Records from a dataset
______________________________

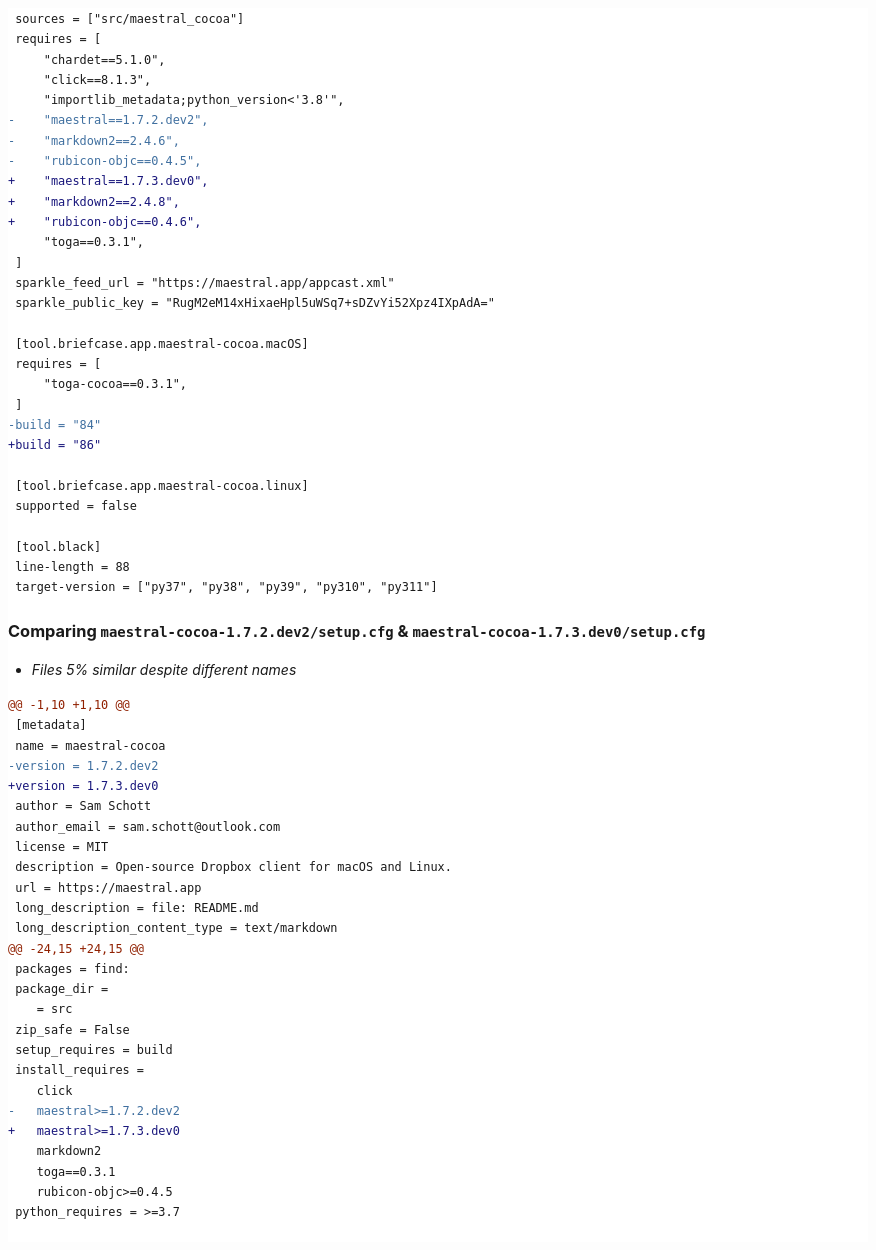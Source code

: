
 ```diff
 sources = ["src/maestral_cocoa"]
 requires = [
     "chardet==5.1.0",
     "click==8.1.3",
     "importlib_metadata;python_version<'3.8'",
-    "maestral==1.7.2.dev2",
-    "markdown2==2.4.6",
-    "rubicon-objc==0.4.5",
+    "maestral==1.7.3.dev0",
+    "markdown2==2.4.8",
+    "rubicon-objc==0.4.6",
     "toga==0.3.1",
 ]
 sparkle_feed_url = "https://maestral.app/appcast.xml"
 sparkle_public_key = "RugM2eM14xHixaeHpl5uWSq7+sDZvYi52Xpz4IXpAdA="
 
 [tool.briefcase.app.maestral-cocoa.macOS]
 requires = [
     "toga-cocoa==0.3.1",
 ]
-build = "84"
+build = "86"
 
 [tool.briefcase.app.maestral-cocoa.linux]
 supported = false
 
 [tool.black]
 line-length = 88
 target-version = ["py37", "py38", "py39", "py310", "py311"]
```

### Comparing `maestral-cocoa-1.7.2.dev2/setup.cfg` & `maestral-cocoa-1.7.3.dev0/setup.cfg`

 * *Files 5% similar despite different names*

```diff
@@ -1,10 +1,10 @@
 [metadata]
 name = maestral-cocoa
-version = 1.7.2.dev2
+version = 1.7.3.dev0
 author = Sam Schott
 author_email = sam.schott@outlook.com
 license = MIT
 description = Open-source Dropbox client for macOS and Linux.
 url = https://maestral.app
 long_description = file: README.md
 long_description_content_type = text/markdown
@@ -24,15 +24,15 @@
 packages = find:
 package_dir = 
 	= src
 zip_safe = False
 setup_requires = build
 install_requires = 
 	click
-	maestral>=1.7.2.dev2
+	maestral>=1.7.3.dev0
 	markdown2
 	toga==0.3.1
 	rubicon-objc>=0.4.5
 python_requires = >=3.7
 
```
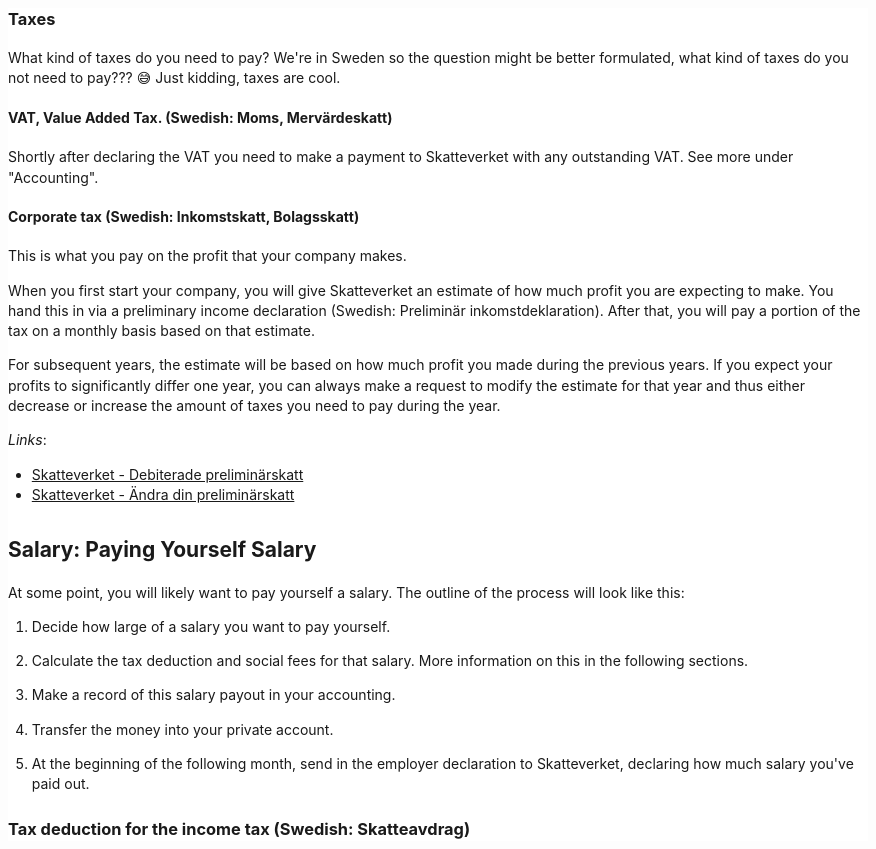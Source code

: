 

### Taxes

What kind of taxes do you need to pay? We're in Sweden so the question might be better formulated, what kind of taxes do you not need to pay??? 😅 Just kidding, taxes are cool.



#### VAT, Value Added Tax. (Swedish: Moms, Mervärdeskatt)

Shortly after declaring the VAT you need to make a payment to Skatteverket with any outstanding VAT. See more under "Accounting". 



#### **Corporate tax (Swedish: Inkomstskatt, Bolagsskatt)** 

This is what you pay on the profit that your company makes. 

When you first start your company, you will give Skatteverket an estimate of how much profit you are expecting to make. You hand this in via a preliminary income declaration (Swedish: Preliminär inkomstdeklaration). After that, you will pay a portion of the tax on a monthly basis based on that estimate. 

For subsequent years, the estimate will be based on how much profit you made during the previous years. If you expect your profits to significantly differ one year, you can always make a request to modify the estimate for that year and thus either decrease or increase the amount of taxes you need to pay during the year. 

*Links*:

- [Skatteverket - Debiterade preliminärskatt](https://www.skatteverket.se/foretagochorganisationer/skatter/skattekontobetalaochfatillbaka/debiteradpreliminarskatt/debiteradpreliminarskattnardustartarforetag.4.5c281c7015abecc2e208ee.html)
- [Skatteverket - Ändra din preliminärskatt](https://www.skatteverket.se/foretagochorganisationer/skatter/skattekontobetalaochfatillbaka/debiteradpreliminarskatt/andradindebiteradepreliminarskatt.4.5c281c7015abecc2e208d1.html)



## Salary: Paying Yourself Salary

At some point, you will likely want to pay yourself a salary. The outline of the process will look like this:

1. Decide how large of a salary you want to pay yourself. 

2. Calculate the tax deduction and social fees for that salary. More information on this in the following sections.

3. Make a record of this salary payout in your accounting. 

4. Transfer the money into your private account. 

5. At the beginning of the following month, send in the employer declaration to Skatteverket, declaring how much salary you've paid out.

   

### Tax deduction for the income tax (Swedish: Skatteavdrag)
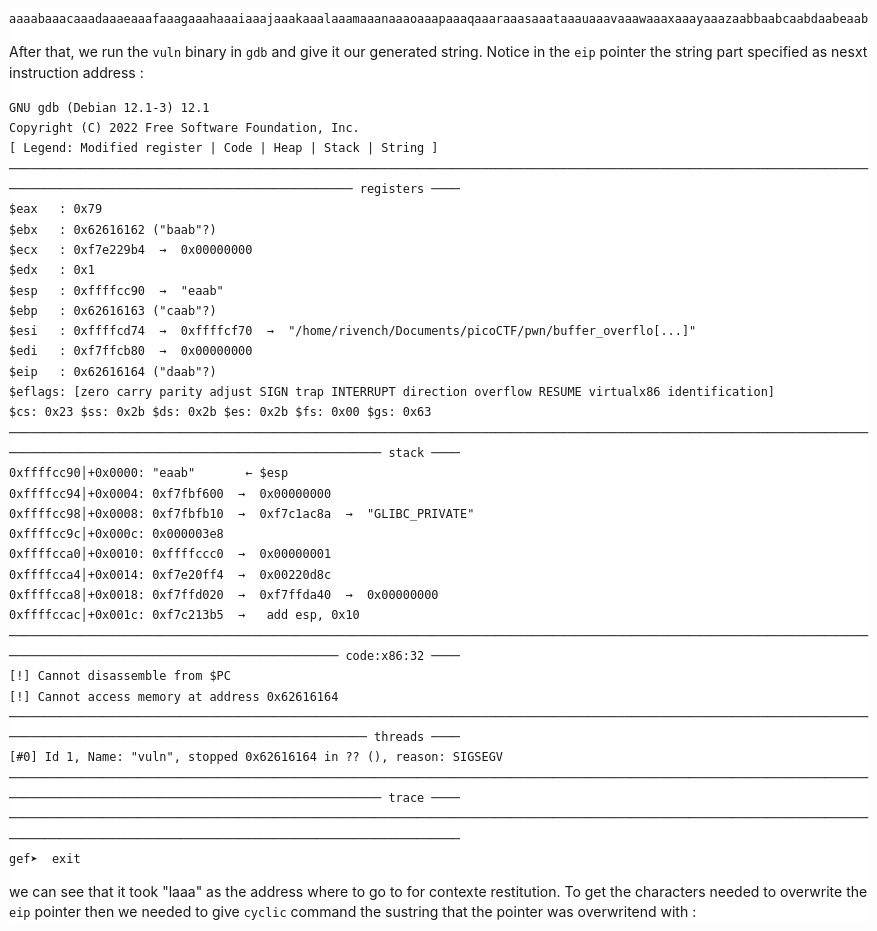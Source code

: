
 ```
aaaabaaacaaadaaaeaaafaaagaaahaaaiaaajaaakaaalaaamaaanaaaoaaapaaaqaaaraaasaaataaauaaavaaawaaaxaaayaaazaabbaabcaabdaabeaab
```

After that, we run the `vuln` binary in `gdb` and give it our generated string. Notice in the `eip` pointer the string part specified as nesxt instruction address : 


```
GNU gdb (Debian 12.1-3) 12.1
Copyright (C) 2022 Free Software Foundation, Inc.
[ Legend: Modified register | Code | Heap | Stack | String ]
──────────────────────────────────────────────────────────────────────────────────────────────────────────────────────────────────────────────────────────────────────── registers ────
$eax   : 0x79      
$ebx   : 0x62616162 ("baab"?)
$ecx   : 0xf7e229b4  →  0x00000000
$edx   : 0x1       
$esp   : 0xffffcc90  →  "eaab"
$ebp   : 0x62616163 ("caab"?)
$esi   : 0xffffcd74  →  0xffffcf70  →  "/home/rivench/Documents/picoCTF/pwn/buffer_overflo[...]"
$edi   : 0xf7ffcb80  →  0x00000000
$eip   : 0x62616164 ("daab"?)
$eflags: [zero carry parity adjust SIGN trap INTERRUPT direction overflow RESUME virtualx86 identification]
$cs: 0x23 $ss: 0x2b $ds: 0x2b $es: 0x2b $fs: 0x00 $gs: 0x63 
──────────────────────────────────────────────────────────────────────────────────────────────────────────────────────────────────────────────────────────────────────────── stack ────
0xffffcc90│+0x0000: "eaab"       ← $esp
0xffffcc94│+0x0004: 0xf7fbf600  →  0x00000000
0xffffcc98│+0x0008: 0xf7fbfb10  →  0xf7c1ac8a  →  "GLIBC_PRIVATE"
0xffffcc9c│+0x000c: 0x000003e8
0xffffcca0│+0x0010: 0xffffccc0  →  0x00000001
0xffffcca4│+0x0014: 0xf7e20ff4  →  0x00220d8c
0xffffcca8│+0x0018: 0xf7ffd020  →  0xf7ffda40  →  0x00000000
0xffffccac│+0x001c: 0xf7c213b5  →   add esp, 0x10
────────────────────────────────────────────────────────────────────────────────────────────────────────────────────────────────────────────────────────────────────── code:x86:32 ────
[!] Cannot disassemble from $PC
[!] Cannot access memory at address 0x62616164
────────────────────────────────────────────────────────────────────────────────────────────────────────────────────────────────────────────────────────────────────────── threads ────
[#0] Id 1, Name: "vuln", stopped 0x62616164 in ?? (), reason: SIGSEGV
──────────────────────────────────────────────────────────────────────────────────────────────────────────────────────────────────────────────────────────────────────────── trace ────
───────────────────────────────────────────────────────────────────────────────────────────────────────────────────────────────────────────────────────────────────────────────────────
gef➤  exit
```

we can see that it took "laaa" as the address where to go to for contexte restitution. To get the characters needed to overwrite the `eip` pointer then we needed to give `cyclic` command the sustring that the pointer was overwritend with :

______________________________

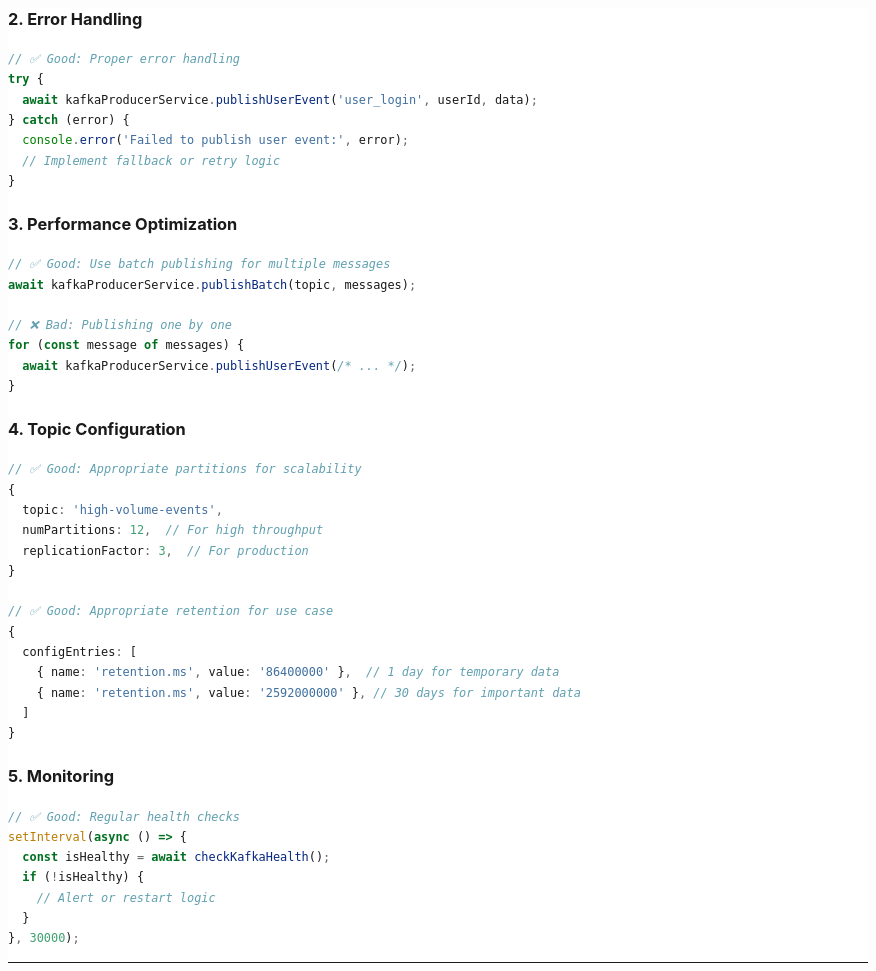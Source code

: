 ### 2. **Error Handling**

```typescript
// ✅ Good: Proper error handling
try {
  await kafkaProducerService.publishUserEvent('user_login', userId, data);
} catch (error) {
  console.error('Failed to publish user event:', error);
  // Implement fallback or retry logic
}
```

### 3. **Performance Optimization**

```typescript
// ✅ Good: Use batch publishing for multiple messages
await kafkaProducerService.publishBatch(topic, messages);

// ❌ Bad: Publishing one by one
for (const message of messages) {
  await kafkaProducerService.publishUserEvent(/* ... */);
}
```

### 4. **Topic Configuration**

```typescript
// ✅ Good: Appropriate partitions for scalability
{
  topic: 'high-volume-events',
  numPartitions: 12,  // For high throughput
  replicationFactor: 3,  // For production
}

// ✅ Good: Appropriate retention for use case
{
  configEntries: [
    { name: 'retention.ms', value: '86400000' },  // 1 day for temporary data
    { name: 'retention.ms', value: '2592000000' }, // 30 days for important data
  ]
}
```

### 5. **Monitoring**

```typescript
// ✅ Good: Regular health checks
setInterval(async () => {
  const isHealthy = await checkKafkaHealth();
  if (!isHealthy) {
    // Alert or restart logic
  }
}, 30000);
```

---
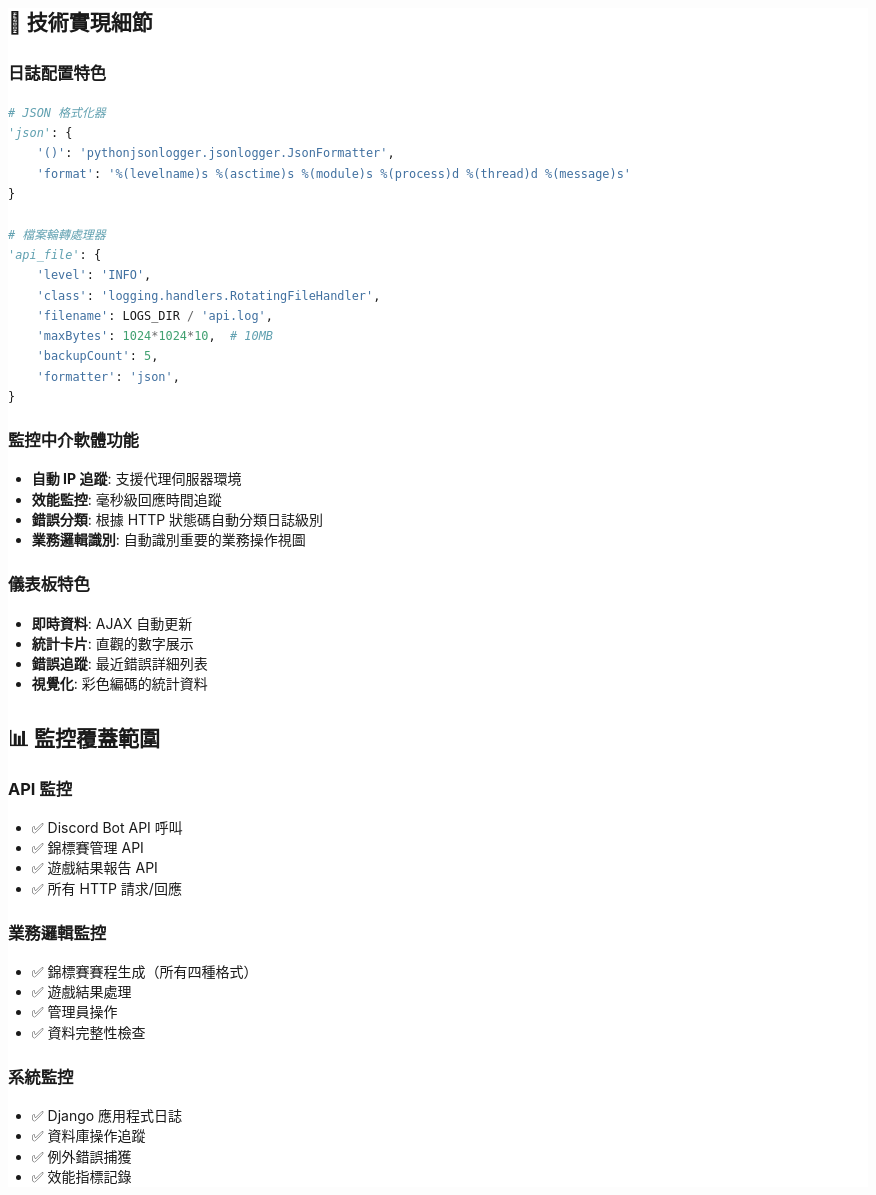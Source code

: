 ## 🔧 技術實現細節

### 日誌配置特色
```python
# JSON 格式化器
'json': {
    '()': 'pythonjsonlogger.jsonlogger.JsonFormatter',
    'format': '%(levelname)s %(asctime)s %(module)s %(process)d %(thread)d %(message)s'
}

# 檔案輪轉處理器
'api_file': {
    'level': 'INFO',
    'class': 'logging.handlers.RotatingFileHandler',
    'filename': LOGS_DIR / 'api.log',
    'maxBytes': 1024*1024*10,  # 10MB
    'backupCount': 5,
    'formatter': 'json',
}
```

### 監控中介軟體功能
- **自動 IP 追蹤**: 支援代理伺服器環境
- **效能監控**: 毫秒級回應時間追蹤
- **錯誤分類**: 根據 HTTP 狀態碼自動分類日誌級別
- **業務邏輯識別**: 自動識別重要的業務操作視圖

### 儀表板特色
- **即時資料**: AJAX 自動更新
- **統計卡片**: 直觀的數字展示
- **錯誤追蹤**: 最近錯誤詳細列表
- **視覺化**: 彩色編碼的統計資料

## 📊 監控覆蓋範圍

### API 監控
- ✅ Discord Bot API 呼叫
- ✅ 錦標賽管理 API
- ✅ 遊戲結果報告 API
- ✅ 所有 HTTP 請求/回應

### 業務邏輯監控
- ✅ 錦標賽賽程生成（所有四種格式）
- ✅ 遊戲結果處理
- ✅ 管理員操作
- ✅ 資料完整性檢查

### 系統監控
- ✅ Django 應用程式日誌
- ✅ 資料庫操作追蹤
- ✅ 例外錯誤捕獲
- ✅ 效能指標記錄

______________________________

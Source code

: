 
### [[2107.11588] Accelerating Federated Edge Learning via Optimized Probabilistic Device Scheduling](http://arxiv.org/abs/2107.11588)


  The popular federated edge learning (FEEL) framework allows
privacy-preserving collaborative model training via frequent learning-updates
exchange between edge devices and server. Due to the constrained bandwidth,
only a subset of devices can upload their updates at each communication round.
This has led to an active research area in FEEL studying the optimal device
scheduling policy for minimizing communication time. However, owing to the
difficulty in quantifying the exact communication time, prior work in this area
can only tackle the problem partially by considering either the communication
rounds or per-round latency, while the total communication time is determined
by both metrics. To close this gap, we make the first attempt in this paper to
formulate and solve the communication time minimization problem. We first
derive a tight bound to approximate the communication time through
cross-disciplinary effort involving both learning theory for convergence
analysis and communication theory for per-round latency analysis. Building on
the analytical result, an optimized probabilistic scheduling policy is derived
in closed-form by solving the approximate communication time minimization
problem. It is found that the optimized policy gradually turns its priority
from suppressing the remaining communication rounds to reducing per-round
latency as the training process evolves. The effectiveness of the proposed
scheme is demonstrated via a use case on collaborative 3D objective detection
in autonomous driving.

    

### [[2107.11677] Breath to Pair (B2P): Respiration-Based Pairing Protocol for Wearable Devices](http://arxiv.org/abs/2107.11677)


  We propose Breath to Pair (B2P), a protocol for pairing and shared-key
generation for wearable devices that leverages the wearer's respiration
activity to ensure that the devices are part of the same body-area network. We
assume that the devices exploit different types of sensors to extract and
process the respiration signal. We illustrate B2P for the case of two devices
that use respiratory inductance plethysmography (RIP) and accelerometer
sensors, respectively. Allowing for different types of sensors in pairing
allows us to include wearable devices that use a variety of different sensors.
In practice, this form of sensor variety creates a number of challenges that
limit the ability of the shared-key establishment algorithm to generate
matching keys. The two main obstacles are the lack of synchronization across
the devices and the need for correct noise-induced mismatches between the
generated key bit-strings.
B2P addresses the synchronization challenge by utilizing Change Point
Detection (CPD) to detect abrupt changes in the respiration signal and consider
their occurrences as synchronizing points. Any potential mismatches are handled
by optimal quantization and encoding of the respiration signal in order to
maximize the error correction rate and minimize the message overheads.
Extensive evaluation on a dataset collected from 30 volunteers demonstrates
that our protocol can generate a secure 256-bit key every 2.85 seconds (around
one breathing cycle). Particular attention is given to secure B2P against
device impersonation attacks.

______________________________

Each line in the entries above that includes the string "skatter" should be extracted.

- [Skatteverket - Debiterade preliminärskatt](https://www.skatteverket.se/foretagochorganisationer/skatter/skattekontobetalaochfatillbaka/debiteradpreliminarskatt/debiteradpreliminarskattnardustartarforetag.4.5c281c7015abecc2e208ee.html)
- [Skatteverket - Ändra din preliminärskatt](https://www.skatteverket.se/foretagochorganisationer/skatter/skattekontobetalaochfatillbaka/debiteradpreliminarskatt/andradindebiteradepreliminarskatt.4.5c281c7015abecc2e208d1.html)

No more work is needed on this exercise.